## Brief
A word-for-word copy of the entries, with the images left out, is what you should write.

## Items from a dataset
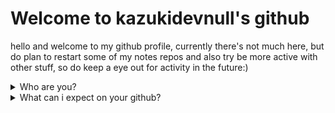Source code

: # Welcome to kazukidevnull's github


hello and welcome to my github profile, currently there's not much here, but do plan to restart some of my notes repos and also try be more active with other stuff, so do keep a eye out for activity in the future:)


<details><summary> Who are you? </summary>

 - known as: KazukiDevNull, kazuki, kazu, KDN
 - Real name: i am sure you would like that.
 - From: Norway
 - Pronouns: They/them/She/Her
 - Contact: look on the left side of the screen under my bio 

</details>

<details><summary> What can i expect on your github? </summary>

A lot of Notes which i take during my study of everything but other stuff that may appear include: 
- Reverse Engineering and malware related stuff
- TI
- OSINT
- DFIR
- PRIVACY
- Data and statistical stuff

</details>

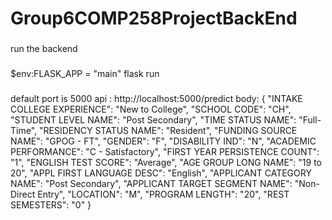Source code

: # Group6COMP258ProjectBackEnd
###
run the backend
###

$env:FLASK_APP = "main"
flask run

###
default port is 5000
api : http://localhost:5000/predict
body:
{
    "INTAKE COLLEGE EXPERIENCE": "New to College",
    "SCHOOL CODE": "CH",
    "STUDENT LEVEL NAME": "Post Secondary",
    "TIME STATUS NAME": "Full-Time",
    "RESIDENCY STATUS NAME": "Resident",
    "FUNDING SOURCE NAME": "GPOG - FT",
    "GENDER": "F",
    "DISABILITY IND": "N",
    "ACADEMIC PERFORMANCE": "C - Satisfactory",
    "FIRST YEAR PERSISTENCE COUNT": "1",
    "ENGLISH TEST SCORE": "Average",
    "AGE GROUP LONG NAME": "19 to 20",
    "APPL FIRST LANGUAGE DESC": "English",
    "APPLICANT CATEGORY NAME": "Post Secondary",
    "APPLICANT TARGET SEGMENT NAME": "Non-Direct Entry",
    "LOCATION": "M",
    "PROGRAM LENGTH": "20",
    "REST SEMESTERS": "0"
}
###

## Answer to this exercise
Source code

: # Welcome to kazukidevnull's github


hello and welcome to my github profile, currently there's not much here, but do plan to restart some of my notes repos and also try be more active with other stuff, so do keep a eye out for activity in the future:)


<details><summary> Who are you? </summary>

 - known as: KazukiDevNull, kazuki, kazu, KDN
 - Real name: i am sure you would like that.
 - From: Norway
 - Pronouns: They/them/She/Her
 - Contact: look on the left side of the screen under my bio 

</details>

<details><summary> What can i expect on your github? </summary>

A lot of Notes which i take during my study of everything but other stuff that may appear include: 
- Reverse Engineering and malware related stuff
- TI
- OSINT
- DFIR
- PRIVACY
- Data and statistical stuff

</details>

Source code

: # Group6COMP258ProjectBackEnd
###
run the backend
###

$env:FLASK_APP = "main"
flask run

###
default port is 5000
api : http://localhost:5000/predict
body:
{
    "INTAKE COLLEGE EXPERIENCE": "New to College",
    "SCHOOL CODE": "CH",
    "STUDENT LEVEL NAME": "Post Secondary",
    "TIME STATUS NAME": "Full-Time",
    "RESIDENCY STATUS NAME": "Resident",
    "FUNDING SOURCE NAME": "GPOG - FT",
    "GENDER": "F",
    "DISABILITY IND": "N",
    "ACADEMIC PERFORMANCE": "C - Satisfactory",
    "FIRST YEAR PERSISTENCE COUNT": "1",
    "ENGLISH TEST SCORE": "Average",
    "AGE GROUP LONG NAME": "19 to 20",
    "APPL FIRST LANGUAGE DESC": "English",
    "APPLICANT CATEGORY NAME": "Post Secondary",
    "APPLICANT TARGET SEGMENT NAME": "Non-Direct Entry",
    "LOCATION": "M",
    "PROGRAM LENGTH": "20",
    "REST SEMESTERS": "0"
}
###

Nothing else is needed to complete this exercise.